** Opening Dataset block **

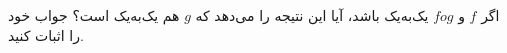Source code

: \EXERCISE
اگر
$f$
و
$f o g$
یک‌به‌یک باشد، آیا این نتیجه را می‌دهد که
$g$
هم یک‌به‌یک است؟ جواب خود را اثبات کنید.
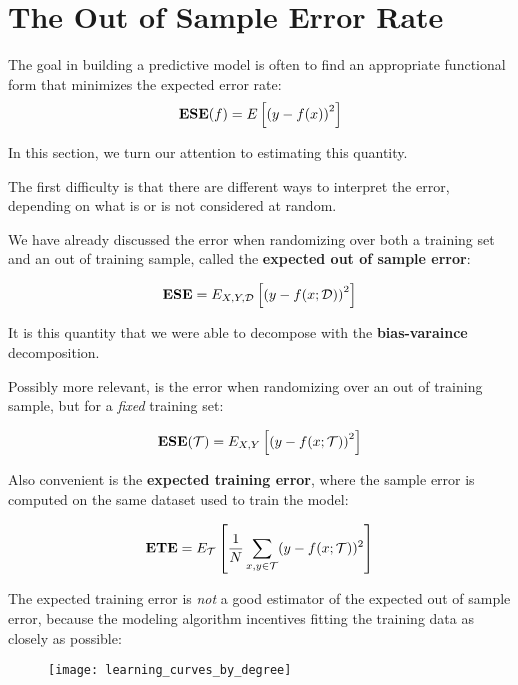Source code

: \section{The Out of Sample Error Rate}
%
%
\begin{frame}
  The goal in building a predictive model is often to find an
  appropriate functional form that minimizes the expected error
  rate:
  $$\operatorname*{\mathbf{ESE}}(f) = E \left[ \left( y - f(x) \right)^2 \right]$$
\end{frame}
%
%
\begin{frame}
  In this section, we turn our attention to estimating this quantity.
\end{frame}
%
%
\begin{frame}
  The first difficulty is that there are different ways to interpret the error,
  depending on what is or is not considered at random.
\end{frame}
%
%
\begin{frame}
  We have already discussed the error when randomizing over both a training set
  and an out of training sample, called the \textbf{expected out of sample
  error}:

  $$\operatorname*{\mathbf{ESE}} = E_{X,Y,\operatorname*{\mathcal{D}}} \left[ \left( y - f(x; \operatorname*{\mathcal{D}}) \right)^2 \right]$$

  It is this quantity that we were able to decompose with the
  \textbf{bias-varaince} decomposition.
\end{frame}
%
%
\begin{frame}
  Possibly more relevant, is the error when randomizing over an out of training
  sample, but for a \textit{fixed} training set:

  $$\operatorname*{\mathbf{ESE}}(\operatorname*{\mathcal{T}}) = E_{X,Y} \left[ \left( y - f(x; \operatorname*{\mathcal{T}}) \right)^2 \right]$$
\end{frame}
%
%
\begin{frame}
  Also convenient is the \textbf{expected training error}, where the sample error is
  computed on the same dataset used to train the model:

  $$\operatorname*{\mathbf{ETE}} = E_{\operatorname*{\mathcal{T}}} \left[ \frac{1}{N} \sum_{x,y \in \operatorname*{\mathcal{T}}} (y - f(x; \operatorname*{\mathcal{T}}))^2 \right] $$
\end{frame}
%
%
\begin{frame}
  The expected training error is \textit{not} a good estimator of the expected
  out of sample error, because the modeling algorithm incentives fitting the
  training data as closely as possible:
  \begin{figure}
    \texttt{[image: learning\_curves\_by\_degree]}
  \end{figure}
\end{frame}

** Closing Dataset block **

* **Action item**
Filter the entries down to the lines that include the string "training".

* **Written response**
  We have already discussed the error when randomizing over both a training set
  and an out of training sample, called the \textbf{expected out of sample
  Possibly more relevant, is the error when randomizing over an out of training
  sample, but for a \textit{fixed} training set:
  Also convenient is the \textbf{expected training error}, where the sample error is
  The expected training error is \textit{not} a good estimator of the expected
  training data as closely as possible:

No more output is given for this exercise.